- Umeboshi maki, eel nigiri and tamagoyaki.
1532 Granville Street
Omakase is a true statement of trust. When you order omakase at a Japanese restaurant, you put yourself in the hands of the chef. You trust them to feed you and to feed you well. At Sushi Shige, it is without a doubt the best way to experience the restaurant.
It's a simple space, mostly a sunny yellow with a few small pieces of art scattered around. There is a bright painting with a couple of fat whole fish plated with lemons that sits by the door to the kitchen, across from Shige's workspace in the centre of the dining room. He quietly works there, surrounded by plates and bowls, shaping the rice, rolling maki and deftly slicing through each delicate fish.
Most of the sashimi is made from saku bricks, fleshy blocks of pinks and oranges and creamy whites. Curls of octopus tentacles and frizzles of seaweed, little tubs of bright roe and piles of shredded radish are constantly at the ready, avocados just waiting their turn to be sliced or arranged. Chances are when you order omakase, depending on the season, you might see a scallop shell or hollowed-out fruit or gourds in the plating, sometimes even a fish head and tail.
An omakase menu showcases more than just flavours, it's a showcase of techniques, textures and even colours. Our meal starts with umeshu, a sweet wine with a slightly zippy tartness made from the green Japanese plum, garnished with a luminescent preserved plum. Then we we're served a salad of bright vegetables and silky curls of organic salmon, topped with a vibrant and earthy ginger dressing and a vividly orange explosion of tobiko or masago, roe from flying fish or capelin.
One plate has fat pearls of ikura—a bright orange-y red salmon roe that, when bitten, pop like tiny briny water balloons—piled around shrimp and eel tail. Sweet earthy miso and teriyaki sauces are swirled on the the plate in pools of creamy and inky browns, and a fiery, black pickle spiked with the puckering citrus notes of yuzu punch up the dish with a deep umami flavour.
Clam soup seems subdued, the broth foggy with miso, but it is filled with dozens of tiny bar clams, each one sweet, buttery and mild, every cracked shell murmuring salty whispers from the Atlantic that sound like echoes from the Sea of Japan. It's sublime in its simplicity.
Airy tempura—plump, nutty oysters, crisp green beans and crinkly waves of nori—gets a pow of vegetal umami when dipped into into powdery green tea salt. It's a nice contrast to the standard sweet, fishy tentsuyu dipping sauce, which itself is given extra heft with shredded daikon and a dollop of ginger.
The delicate sugary notes in fluffy tamagoyaki, a pillowy rolled omelette, contrast the sticky, luscious sweetness of unagi and anago—freshwater and saltwater eels.
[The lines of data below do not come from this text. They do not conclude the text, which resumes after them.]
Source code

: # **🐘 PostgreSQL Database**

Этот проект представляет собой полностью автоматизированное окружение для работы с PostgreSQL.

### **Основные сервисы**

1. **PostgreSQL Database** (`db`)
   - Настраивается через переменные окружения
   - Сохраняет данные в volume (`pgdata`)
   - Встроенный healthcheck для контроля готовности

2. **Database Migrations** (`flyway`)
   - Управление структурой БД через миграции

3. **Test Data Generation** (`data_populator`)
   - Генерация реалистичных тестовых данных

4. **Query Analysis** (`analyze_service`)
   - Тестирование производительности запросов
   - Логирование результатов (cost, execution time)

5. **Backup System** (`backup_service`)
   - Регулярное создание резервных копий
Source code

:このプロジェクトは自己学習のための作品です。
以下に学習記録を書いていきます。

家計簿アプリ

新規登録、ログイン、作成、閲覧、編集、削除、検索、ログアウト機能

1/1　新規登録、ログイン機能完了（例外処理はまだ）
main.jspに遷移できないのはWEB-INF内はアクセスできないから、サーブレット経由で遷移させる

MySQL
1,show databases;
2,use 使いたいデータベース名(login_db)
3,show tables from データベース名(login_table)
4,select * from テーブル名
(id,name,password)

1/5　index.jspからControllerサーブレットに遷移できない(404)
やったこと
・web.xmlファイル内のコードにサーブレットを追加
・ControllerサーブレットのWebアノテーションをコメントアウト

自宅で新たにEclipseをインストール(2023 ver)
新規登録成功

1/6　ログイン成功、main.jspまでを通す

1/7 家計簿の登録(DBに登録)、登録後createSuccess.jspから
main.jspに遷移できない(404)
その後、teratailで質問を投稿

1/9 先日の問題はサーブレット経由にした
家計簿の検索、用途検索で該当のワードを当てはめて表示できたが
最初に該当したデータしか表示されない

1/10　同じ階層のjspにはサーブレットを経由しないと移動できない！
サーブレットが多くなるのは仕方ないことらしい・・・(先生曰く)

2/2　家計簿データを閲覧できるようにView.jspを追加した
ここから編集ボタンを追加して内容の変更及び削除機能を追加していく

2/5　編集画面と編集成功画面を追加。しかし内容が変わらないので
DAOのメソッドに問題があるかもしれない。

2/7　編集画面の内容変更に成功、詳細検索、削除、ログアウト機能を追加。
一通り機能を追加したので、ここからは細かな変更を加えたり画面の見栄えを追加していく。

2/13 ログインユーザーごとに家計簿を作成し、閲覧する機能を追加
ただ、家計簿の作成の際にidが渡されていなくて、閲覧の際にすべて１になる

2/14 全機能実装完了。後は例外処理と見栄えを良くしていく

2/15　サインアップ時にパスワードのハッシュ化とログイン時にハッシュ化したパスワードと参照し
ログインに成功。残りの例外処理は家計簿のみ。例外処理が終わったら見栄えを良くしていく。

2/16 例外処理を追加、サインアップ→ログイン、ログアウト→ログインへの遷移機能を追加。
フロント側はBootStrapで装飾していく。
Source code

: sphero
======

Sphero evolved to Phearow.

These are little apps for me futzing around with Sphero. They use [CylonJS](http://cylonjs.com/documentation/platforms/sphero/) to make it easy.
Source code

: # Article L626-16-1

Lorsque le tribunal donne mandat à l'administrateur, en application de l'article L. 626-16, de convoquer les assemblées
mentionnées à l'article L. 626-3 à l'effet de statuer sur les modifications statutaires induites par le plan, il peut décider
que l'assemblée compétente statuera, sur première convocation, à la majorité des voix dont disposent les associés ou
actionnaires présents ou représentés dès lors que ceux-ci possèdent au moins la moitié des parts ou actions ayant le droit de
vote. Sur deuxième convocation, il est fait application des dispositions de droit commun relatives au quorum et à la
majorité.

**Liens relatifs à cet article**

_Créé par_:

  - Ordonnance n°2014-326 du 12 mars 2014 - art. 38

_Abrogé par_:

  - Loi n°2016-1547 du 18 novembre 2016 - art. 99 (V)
And they are both countered with the umeboshi maki's tart pickled plums that ping with slight sourness.
The most beautiful part of the meal, though, is a succulent ama ebi, raw sweet shrimp with head and tail left on, served leaning against an orange, antennae bending back into a couple of chives that shoot upward, popping bright dark green against the sunset pinks and oranges of the beautifully sliced fish within the fruit. Chutoro, rosy slices of tuna and slices of pinky-white sea bream sit atop thick ribbons of wakame seaweed and shredded daikon in the cup of the half-hollowed orange. Slices of raw scallop are tucked between even sunnier slices of lemon that are essentially "cooking" each thin slice in their acid.
The meal is capped with a fruit plate featuring a frozen mango mochi topped with a red bean paste. By the end we are pleasantly full, but still feel light from the experience. Our trust paid off. It always does.